=== Begin Enclosure ===
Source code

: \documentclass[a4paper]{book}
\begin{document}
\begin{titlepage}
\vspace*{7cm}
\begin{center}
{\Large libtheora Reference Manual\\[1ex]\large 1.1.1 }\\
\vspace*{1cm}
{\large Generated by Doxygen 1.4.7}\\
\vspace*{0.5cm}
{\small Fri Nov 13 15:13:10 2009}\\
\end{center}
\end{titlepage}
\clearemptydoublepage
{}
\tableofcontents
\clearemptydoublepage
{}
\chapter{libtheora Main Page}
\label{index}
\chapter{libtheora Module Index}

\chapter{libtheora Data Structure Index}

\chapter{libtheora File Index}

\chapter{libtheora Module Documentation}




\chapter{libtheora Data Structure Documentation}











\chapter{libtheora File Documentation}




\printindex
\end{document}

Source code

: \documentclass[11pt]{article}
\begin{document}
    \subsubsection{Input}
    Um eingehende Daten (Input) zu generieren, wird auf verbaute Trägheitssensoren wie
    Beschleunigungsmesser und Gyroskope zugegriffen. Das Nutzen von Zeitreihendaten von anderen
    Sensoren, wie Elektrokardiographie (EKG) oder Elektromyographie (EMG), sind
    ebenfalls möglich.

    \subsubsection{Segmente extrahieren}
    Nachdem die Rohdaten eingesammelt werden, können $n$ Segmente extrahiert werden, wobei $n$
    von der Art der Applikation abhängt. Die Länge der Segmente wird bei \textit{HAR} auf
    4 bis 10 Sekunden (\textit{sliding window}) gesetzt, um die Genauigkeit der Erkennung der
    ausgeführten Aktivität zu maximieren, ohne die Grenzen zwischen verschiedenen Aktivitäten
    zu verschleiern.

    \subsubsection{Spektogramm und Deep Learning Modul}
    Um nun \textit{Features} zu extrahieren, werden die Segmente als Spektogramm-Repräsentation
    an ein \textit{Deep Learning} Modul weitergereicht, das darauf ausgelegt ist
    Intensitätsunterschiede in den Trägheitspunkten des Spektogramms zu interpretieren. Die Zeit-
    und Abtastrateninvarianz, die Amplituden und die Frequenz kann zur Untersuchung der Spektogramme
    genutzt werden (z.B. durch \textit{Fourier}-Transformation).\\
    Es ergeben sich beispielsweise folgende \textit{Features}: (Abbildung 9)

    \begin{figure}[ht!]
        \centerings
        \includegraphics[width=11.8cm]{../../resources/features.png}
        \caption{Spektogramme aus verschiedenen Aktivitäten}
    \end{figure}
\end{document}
=== End Enclosure ===
* [Your assignment]:
From the first line through the last, repeat the entries exactly.

* [Answer]:
Source code

: \documentclass[a4paper]{book}
\begin{document}
\begin{titlepage}
\vspace*{7cm}
\begin{center}
{\Large libtheora Reference Manual\\[1ex]\large 1.1.1 }\\
\vspace*{1cm}
{\large Generated by Doxygen 1.4.7}\\
\vspace*{0.5cm}
{\small Fri Nov 13 15:13:10 2009}\\
\end{center}
\end{titlepage}
\clearemptydoublepage
{}
\tableofcontents
\clearemptydoublepage
{}
\chapter{libtheora Main Page}
\label{index}
\chapter{libtheora Module Index}

\chapter{libtheora Data Structure Index}

\chapter{libtheora File Index}

\chapter{libtheora Module Documentation}




\chapter{libtheora Data Structure Documentation}











\chapter{libtheora File Documentation}




\printindex
\end{document}

Source code

: \documentclass[11pt]{article}
\begin{document}
    \subsubsection{Input}
    Um eingehende Daten (Input) zu generieren, wird auf verbaute Trägheitssensoren wie
    Beschleunigungsmesser und Gyroskope zugegriffen. Das Nutzen von Zeitreihendaten von anderen
    Sensoren, wie Elektrokardiographie (EKG) oder Elektromyographie (EMG), sind
    ebenfalls möglich.

    \subsubsection{Segmente extrahieren}
    Nachdem die Rohdaten eingesammelt werden, können $n$ Segmente extrahiert werden, wobei $n$
    von der Art der Applikation abhängt. Die Länge der Segmente wird bei \textit{HAR} auf
    4 bis 10 Sekunden (\textit{sliding window}) gesetzt, um die Genauigkeit der Erkennung der
    ausgeführten Aktivität zu maximieren, ohne die Grenzen zwischen verschiedenen Aktivitäten
    zu verschleiern.

    \subsubsection{Spektogramm und Deep Learning Modul}
    Um nun \textit{Features} zu extrahieren, werden die Segmente als Spektogramm-Repräsentation
    an ein \textit{Deep Learning} Modul weitergereicht, das darauf ausgelegt ist
    Intensitätsunterschiede in den Trägheitspunkten des Spektogramms zu interpretieren. Die Zeit-
    und Abtastrateninvarianz, die Amplituden und die Frequenz kann zur Untersuchung der Spektogramme
    genutzt werden (z.B. durch \textit{Fourier}-Transformation).\\
    Es ergeben sich beispielsweise folgende \textit{Features}: (Abbildung 9)

    \begin{figure}[ht!]
        \centerings
        \includegraphics[width=11.8cm]{../../resources/features.png}
        \caption{Spektogramme aus verschiedenen Aktivitäten}
    \end{figure}
\end{document}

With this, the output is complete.